### Task prompt
Scan the entries below. Report each line where the string "strip" occurs.
----
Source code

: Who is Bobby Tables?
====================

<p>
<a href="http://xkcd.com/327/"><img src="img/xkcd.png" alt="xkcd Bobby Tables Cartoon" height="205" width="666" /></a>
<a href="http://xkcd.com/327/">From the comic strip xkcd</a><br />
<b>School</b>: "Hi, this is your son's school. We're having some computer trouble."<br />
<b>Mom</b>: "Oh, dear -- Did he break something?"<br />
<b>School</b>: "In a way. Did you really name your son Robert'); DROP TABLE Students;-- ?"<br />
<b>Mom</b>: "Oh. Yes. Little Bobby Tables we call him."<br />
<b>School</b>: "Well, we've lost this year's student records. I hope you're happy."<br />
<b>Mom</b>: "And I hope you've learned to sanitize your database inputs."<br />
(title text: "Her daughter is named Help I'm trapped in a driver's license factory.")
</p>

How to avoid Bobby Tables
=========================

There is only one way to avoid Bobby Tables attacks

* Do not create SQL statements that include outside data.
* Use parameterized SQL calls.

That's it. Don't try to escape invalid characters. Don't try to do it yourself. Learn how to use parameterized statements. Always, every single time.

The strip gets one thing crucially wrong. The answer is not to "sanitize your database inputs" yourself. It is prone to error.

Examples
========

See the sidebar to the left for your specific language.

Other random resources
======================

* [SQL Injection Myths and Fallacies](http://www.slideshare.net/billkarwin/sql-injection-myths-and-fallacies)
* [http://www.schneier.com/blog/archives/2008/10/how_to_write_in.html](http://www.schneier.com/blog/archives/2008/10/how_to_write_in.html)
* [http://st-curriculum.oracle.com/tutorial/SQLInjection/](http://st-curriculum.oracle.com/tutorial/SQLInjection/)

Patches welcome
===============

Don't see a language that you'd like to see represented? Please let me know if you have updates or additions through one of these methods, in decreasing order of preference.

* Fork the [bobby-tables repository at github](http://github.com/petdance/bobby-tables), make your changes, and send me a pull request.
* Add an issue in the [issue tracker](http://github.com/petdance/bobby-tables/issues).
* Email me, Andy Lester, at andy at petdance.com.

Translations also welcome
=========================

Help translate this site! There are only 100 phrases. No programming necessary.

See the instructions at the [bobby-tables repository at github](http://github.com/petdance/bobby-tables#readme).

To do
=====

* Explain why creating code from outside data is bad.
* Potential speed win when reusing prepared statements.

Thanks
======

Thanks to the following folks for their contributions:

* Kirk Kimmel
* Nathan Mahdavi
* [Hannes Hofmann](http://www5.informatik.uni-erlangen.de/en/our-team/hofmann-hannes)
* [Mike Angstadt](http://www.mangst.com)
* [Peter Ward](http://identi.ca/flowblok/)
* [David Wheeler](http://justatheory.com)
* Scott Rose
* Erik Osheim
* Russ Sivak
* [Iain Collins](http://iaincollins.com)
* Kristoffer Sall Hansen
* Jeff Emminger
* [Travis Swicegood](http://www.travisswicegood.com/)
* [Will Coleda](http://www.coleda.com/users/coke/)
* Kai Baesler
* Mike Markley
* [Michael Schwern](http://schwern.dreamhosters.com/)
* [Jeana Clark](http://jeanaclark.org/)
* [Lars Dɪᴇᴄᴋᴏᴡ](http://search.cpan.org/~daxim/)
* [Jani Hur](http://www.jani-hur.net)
----
### Solution to the problem
<a href="http://xkcd.com/327/">From the comic strip xkcd</a><br />
The strip gets one thing crucially wrong. The answer is not to "sanitize your database inputs" yourself. It is prone to error.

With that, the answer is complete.